No âmbito da revisão do Estatuto da Ordem dos Advogados, discutem-se os atos próprios dos advogados. Segundo a Proposta de Lei do governo recentemente entrada no Parlamento, a consulta jurídica, entre outros atos próprios dos advogados, vai passar a poder ser feita por licenciados em direito que não sejam advogados.

Como a prestação destes serviços jurídicos envolve o cumprimento de deveres deontológicos, nomeadamente o sigilo e a imparcialidade, bem como a salvaguarda do conflito de interesses, os licenciados em direito, não estando inscritos na Ordem dos Advogados, devem garantir que os cumprem.

Não se alcança como o farão. A não ser que criem uma estrutura que imponha sanções disciplinares em caso de incumprimento. Talvez daqui a tempos nasça uma organização que assegure esse objetivo. Seria irónico que fosse criada uma nova Ordem dos Consultores Jurídicos. Como isso não se antevê, esta desregulação vai resultar numa prestação de serviços de consulta jurídica livre e frouxa do cumprimento de obrigações deontológicas, deixando cidadãos e empresas mais desprotegidos, especialmente os que têm menos formação e menos possibilidades de reagir.

Se a consulta jurídica puder ser prestada por membros não inscritos na Ordem dos Advogados, poderá verificar-se uma debandada dos advogados da Ordem, que passam a poder prestar serviços com menos custos (não pagarão quotas da Ordem) e com um regime de proteção social mais adequado. Para a Ordem dos Advogados restará o patrocínio judicial. Mas se o objetivo da Proposta de Lei passa por ter uma Ordem encolhida nas suas funções, há alguma incoerência.

A Proposta de Lei do Governo altera a composição dos Conselhos Deontológicos, que passam a ter membros não inscritos na Ordem, e cria um Conselho de Supervisão (com funções de gestão) onde os membros não inscritos na Ordem são a maioria.

Portanto, com o objetivo declarado de cortar cerce entropias corporativas, muito visíveis na forma como (não) correm muitos processos disciplinares e no regime do estágio, dota-se a Ordem de um aparelho disciplinar e de gestão mais conforme com o seu interesse público. Porém, ao mesmo tempo, promove-se abertamente a não inscrição na Ordem. Não só é contraditório como até é estranho, pois, por um lado, regula-se, por outro lado, desregula-se.

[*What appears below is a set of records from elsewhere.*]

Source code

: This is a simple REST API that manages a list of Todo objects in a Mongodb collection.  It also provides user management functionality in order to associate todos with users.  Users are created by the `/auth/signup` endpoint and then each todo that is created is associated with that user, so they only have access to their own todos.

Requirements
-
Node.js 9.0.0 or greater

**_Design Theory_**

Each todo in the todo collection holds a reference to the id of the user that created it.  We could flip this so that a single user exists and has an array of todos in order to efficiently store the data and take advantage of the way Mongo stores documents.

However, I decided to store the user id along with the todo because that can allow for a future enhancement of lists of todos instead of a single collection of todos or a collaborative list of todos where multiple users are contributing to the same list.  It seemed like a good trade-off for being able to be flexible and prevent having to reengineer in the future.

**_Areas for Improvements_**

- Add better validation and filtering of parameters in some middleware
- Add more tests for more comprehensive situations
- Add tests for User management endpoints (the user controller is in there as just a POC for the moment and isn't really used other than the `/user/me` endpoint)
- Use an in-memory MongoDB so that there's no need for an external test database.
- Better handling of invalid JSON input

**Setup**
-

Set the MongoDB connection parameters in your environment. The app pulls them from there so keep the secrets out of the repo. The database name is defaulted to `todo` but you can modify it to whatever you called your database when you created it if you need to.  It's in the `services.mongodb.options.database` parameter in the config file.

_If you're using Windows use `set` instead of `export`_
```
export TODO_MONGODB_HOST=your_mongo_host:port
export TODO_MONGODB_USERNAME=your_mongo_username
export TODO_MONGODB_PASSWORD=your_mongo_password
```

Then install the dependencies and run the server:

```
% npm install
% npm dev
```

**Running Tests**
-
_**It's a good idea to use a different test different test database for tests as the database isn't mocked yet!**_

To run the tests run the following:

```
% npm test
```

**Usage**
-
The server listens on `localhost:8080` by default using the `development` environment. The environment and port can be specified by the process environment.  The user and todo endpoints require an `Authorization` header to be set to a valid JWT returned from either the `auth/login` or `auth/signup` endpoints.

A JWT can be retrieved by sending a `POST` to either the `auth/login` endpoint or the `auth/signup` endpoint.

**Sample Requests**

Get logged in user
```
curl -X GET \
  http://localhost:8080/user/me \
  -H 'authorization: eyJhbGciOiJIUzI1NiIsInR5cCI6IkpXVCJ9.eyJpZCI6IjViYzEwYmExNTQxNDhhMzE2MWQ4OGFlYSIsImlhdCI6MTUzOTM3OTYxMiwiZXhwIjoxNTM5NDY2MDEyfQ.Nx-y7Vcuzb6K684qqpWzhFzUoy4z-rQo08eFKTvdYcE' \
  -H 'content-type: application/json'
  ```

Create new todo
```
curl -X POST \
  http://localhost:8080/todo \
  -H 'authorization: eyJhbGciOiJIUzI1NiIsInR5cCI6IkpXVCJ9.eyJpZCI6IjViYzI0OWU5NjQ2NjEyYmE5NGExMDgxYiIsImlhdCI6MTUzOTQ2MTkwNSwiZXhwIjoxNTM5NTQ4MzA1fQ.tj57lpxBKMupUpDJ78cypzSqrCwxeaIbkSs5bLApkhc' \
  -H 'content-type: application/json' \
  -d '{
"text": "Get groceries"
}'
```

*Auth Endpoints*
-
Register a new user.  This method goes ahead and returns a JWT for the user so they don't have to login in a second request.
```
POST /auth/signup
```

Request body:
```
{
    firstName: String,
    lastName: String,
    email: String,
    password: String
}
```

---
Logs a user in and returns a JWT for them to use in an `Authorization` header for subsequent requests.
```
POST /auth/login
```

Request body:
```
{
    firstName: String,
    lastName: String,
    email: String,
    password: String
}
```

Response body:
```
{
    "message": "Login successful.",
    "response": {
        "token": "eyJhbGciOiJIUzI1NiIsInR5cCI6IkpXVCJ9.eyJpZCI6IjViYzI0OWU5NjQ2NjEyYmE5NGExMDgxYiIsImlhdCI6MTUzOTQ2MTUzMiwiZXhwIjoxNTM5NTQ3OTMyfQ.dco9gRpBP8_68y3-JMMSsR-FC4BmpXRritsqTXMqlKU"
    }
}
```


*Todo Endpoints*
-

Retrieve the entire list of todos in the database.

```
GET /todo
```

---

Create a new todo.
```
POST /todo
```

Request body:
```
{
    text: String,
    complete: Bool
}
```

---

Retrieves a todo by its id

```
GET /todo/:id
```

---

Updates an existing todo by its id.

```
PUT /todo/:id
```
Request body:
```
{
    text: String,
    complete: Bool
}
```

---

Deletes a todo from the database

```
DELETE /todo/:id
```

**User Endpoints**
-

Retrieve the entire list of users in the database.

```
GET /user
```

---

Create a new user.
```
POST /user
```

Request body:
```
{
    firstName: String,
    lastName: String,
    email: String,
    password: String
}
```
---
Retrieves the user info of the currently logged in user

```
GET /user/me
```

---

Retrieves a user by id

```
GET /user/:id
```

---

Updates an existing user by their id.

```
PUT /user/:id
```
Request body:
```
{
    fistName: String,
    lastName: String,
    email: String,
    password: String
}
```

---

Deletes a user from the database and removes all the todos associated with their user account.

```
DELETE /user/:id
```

Deve dizer-se que esta ideia de criar uma classe paralela aos advogados, que se basta com a licenciatura em direito, é uma reação evidente ao regime de acesso e de estágio na Ordem. Há décadas que o estágio da Ordem dos Advogados não serve o interesse da comunidade em ter profissionais novos a entrar no mercado, nem o interesse dos advogados estagiários que iniciam a sua carreira profissional.

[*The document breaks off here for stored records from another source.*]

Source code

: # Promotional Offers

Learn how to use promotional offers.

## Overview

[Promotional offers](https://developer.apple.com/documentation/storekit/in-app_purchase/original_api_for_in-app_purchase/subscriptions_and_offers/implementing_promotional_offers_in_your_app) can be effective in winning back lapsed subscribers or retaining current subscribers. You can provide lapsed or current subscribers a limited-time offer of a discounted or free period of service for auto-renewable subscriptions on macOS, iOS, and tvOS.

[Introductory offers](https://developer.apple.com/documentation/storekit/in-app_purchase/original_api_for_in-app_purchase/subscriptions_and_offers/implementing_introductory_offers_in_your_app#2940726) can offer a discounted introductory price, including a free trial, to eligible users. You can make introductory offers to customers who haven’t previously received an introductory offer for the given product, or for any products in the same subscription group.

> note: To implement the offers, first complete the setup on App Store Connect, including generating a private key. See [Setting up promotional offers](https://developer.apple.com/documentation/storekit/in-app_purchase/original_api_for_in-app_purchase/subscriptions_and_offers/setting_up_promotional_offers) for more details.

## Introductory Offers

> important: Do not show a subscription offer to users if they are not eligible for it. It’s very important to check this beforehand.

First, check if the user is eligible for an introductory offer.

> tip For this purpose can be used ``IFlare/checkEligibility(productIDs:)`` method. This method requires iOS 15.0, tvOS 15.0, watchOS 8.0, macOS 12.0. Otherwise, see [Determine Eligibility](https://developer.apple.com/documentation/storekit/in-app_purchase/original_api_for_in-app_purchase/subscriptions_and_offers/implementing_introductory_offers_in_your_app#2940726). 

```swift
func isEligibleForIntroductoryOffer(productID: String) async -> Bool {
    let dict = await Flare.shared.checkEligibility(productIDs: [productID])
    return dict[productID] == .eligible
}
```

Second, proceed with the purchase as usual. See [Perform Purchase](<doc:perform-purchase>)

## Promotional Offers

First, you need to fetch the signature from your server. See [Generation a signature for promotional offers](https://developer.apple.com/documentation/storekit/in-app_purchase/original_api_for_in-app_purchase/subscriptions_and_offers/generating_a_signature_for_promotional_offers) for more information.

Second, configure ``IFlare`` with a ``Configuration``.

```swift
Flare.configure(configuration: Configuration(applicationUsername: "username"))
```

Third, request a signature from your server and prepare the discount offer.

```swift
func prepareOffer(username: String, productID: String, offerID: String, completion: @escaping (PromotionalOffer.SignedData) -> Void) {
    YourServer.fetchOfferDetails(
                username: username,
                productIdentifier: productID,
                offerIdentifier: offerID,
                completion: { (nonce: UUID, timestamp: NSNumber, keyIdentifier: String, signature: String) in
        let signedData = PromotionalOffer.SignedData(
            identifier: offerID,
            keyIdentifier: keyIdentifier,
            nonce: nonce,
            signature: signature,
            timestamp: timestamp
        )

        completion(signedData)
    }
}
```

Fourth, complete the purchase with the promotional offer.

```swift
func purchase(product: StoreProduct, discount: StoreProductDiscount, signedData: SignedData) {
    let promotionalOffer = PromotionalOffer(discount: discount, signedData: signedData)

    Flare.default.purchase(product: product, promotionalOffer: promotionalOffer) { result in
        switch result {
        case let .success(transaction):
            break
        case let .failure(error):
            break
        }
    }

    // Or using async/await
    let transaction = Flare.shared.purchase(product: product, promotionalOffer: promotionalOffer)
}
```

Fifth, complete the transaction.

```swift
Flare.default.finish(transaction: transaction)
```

O tirocínio arrasta-se por dois anos ou mais, com exames que versam principalmente sobre matérias processuais já lecionadas na universidade e deslocações periódicas a tribunais que são de escassa utilidade, pois nem todos os advogados escolherão a via da advocacia de tribunal.

Mesmo a deontologia – matéria em que o estágio deveria estar centrado – é ensinada segundo um modelo universitário, inapropriado para pessoas que são já profissionais. Prova deste estado de coisas é que não se conhecem publicações da Ordem que reflitam o que é lecionado no estágio, este tal saber mágico que tem de ser apreendido durante dois anos e que habilita a ser advogado.

Há muito que creio que o estágio deveria durar somente alguns meses e deveria consistir numa experiência jurídica não necessariamente junto de um advogado, mas de uma profissão jurídica à escolha, incluindo juízes, procuradores do Ministério Público, notários ou conservadores. Seria algo que permitiria alargar o universo das experiências dos futuros advogados, beneficiando a prática e a complementaridade jurídica.

Em síntese, a desregulação das consultas jurídicas procura contrariar o que se tornou um pesadelo burocrático de acesso à profissão, à custa do tempo e do trabalho de advogados estagiários. Mas teme-se que acabe por resultar num mercado de serviços jurídicos demasiado livre, sem sujeição a deveres deontológicos que são conaturais nos serviços jurídicos.

O que seria proveitoso para todos era que a Proposta de Lei fosse discutida tendo em conta este enquadramento e se encontrassem as soluções mais condizentes com o interesse público da comunidade. Mas, infelizmente, não parece que tal venha a suceder.